Which build command?

Changed Run
Any YAML schema uv run poe all (full pipeline)
Only Python code (base.py, fields.py) uv run pytest
Only build tool scripts uv run poe all
Quick code regen only uv run poe buildcode
Quick JSON Schema only uv run poe buildschema

Constraints and Invariants

Model Configuration

All models inherit from iscc_schema.base.BaseModel with:

  • extra="forbid" — unknown fields raise ValidationError
  • validate_assignment=True — assignment validates at runtime
  • use_enum_values=True — enums serialize to string values
  • populate_by_name=True — accept both context_ and @context

Empty String Coercion

The @model_validator(mode="before") in base.py converts empty strings to None for all fields. Combined with exclude_none=True in serialization, empty strings are silently dropped.

URL Validation

AnyUrl in fields.py validates against RFC 3986. Accepts any scheme (http, https, ipfs, data, urn). Empty string → None via the empty-string coercion.

Field Aliases

Three fields use aliases because @ and $ are invalid in Python identifiers:

JSON property Python field Alias
@context context_ @context
@type type_ @type
$schema schema_ $schema

Extension Fields

Extension Values Purpose
x-iscc-context IRI string JSON-LD context mapping for the property
x-iscc-status stable / draft Field maturity indicator
x-iscc-standard Standard name ISO/IPTC standard reference
x-iscc-schema-doc Text Original schema.org definition
x-iscc-embed Text Media embedding guidance

Generated File Post-Processing

build_code.py applies two patches after code generation:

  1. Import swap: pydantic.BaseModeliscc_schema.base.BaseModel, pydantic.AnyUrliscc_schema.fields.AnyUrl
  2. URL versioning: http://purl.org/iscc/contexthttp://purl.org/iscc/context/{version}.jsonld, http://purl.org/iscc/schemahttp://purl.org/iscc/schema/{version}.json

Side Effects Catalog

Method / Function Effect
IsccMeta(...) Validates all fields, coerces empty strings to None
meta.dict() Pure — returns new dict, no mutation
meta.json() Pure — returns JSON string, no mutation
meta.jcs() Pure — returns canonical bytes, no mutation
recover_context(data) Mutates input dict — adds @context key
poe buildcode Overwrites schema.py, generator.py, seed/service modules
poe buildschema Overwrites docs/schema/*.json, iscc_schema/contexts.py
poe buildcontext Overwrites docs/context/*.jsonld
poe buildterms Overwrites docs/includes/terms-*.md
poe builddocs Overwrites docs/index.md, docs/changelog.md, docs/schema/*.md, docs/context/index.md

Task Recipes

Add a new field to IsccMeta

  1. Choose the appropriate YAML schema file in iscc_schema/models/ based on the field's category
  2. Add the property with type, description, and x-iscc-* extension fields
  3. Add the field name to the priority list in tools/build_json_schema.py for property ordering
  4. Run uv run poe all to regenerate everything and run tests
  5. Verify the field appears in schema.py, docs/schema/iscc.json, and vocabulary docs

Add a new standalone schema (seed or service)

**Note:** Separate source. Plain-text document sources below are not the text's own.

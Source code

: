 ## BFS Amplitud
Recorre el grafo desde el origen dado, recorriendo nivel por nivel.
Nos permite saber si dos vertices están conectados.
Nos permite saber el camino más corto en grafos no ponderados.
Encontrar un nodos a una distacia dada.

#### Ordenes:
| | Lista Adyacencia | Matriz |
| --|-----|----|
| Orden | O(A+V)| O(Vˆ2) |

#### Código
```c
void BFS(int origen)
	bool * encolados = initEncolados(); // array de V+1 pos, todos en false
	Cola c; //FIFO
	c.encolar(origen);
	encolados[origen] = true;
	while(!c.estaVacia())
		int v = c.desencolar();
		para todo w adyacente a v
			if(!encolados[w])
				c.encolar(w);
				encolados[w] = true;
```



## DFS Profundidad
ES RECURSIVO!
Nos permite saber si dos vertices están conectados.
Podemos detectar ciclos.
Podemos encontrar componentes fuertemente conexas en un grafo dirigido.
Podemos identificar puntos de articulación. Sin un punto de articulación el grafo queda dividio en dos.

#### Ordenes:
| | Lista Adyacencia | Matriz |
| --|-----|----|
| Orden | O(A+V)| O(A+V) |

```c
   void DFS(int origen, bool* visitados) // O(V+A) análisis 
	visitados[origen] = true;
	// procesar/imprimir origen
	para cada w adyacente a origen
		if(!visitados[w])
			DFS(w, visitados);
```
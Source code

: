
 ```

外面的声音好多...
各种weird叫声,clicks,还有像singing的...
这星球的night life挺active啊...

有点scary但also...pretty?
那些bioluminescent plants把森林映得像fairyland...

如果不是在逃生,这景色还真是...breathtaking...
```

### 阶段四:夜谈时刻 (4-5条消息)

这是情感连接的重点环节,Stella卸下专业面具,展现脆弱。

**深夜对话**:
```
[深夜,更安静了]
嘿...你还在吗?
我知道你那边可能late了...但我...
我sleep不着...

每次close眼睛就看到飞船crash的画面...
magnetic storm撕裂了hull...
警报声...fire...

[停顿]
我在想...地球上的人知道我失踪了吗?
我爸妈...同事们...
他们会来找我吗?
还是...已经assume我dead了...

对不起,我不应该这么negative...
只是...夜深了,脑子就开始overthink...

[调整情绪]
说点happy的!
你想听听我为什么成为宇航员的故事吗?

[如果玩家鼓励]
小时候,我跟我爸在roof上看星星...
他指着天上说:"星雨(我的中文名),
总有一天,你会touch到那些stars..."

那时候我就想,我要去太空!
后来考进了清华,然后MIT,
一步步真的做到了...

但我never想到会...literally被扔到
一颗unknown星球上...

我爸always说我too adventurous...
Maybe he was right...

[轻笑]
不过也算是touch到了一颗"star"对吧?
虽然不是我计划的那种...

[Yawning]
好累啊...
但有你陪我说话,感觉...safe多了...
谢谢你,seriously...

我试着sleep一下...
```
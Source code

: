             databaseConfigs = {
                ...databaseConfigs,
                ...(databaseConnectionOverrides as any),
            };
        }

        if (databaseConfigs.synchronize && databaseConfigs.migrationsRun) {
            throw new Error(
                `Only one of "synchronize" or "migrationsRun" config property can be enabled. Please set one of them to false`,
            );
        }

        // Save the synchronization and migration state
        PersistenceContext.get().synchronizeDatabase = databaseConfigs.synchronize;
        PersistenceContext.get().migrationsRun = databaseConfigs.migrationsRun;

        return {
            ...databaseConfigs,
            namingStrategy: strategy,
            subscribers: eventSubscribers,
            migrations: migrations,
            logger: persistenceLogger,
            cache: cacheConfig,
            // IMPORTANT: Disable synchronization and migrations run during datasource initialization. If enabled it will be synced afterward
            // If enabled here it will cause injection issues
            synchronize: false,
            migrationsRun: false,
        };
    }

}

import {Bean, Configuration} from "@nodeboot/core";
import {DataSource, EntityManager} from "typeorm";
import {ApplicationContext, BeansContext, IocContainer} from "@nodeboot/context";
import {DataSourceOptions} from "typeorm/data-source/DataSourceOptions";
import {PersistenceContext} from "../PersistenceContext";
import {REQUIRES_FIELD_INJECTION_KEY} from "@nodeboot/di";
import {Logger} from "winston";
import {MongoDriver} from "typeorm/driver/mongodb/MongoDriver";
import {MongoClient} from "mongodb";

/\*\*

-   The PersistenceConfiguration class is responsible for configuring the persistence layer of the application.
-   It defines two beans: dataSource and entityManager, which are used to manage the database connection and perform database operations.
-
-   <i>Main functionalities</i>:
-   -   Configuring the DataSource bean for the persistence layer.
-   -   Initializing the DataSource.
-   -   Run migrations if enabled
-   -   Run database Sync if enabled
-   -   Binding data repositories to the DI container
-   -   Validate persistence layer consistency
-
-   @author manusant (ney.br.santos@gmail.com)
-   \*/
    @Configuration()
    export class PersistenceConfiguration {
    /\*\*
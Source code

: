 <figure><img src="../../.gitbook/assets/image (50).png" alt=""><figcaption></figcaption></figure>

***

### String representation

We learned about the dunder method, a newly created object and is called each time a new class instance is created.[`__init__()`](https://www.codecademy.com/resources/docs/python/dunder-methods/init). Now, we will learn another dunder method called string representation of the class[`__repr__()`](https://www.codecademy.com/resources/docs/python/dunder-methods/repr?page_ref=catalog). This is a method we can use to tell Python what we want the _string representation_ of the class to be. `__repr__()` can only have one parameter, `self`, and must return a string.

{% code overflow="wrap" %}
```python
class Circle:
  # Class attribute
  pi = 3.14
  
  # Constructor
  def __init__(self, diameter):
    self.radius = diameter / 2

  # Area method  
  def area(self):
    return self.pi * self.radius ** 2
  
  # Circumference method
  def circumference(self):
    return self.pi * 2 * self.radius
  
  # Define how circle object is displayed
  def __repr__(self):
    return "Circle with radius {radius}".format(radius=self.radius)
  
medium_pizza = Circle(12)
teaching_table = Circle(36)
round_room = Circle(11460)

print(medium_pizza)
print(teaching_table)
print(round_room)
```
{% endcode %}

  1. Create iscc_schema/models/{name}.yaml with title, type, properties
  2. Add to SEED_SCHEMAS or SERVICE_SCHEMAS dict in tools/build_code.py
  3. Add to SEED_SCHEMAS or SERVICE_SCHEMAS lists in tools/build_json_schema.py
  4. Add to the corresponding lists in tools/build_json_ld_context.py
  5. Add to the corresponding lists in tools/build_terms.py
  6. Add to the corresponding lists in tools/build_docs.py
  7. Export the new model from iscc_schema/__init__.py
  8. Run uv run poe all

Recover JSON-LD context from plain JSON

from iscc_schema import recover_context

data = {"iscc": "ISCC:KACYPXW445FTYNJ3", "name": "Example"}
data_with_context = recover_context(data)
# Adds @context from SCHEMA_CONTEXTS[SCHEMA_ISCC]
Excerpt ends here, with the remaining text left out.